Data entries:

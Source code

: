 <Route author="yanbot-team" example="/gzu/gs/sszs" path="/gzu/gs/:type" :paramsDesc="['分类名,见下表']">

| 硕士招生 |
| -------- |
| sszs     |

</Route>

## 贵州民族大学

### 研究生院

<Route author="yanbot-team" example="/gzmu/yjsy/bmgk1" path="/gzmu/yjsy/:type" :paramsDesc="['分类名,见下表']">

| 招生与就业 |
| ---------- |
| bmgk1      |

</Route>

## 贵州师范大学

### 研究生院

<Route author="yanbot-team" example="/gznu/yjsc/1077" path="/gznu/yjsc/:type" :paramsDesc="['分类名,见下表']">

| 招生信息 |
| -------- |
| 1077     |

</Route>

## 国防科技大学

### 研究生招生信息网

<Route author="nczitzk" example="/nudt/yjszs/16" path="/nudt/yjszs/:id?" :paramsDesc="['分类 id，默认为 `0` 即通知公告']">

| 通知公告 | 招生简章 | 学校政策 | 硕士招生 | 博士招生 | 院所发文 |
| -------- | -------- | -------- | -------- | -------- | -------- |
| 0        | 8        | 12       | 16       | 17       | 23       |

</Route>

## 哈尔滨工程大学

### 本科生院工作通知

Action item ▸ For this exercise, write out all of the data exactly.

Your response ▸
Source code

: <Route author="yanbot-team" example="/gzu/gs/sszs" path="/gzu/gs/:type" :paramsDesc="['分类名,见下表']">

| 硕士招生 |
| -------- |
| sszs     |

</Route>

## 贵州民族大学

### 研究生院

<Route author="yanbot-team" example="/gzmu/yjsy/bmgk1" path="/gzmu/yjsy/:type" :paramsDesc="['分类名,见下表']">

| 招生与就业 |
| ---------- |
| bmgk1      |

</Route>

## 贵州师范大学

### 研究生院

<Route author="yanbot-team" example="/gznu/yjsc/1077" path="/gznu/yjsc/:type" :paramsDesc="['分类名,见下表']">

| 招生信息 |
| -------- |
| 1077     |

</Route>

## 国防科技大学

### 研究生招生信息网

<Route author="nczitzk" example="/nudt/yjszs/16" path="/nudt/yjszs/:id?" :paramsDesc="['分类 id，默认为 `0` 即通知公告']">

| 通知公告 | 招生简章 | 学校政策 | 硕士招生 | 博士招生 | 院所发文 |
| -------- | -------- | -------- | -------- | -------- | -------- |
| 0        | 8        | 12       | 16       | 17       | 23       |

</Route>

## 哈尔滨工程大学

### 本科生院工作通知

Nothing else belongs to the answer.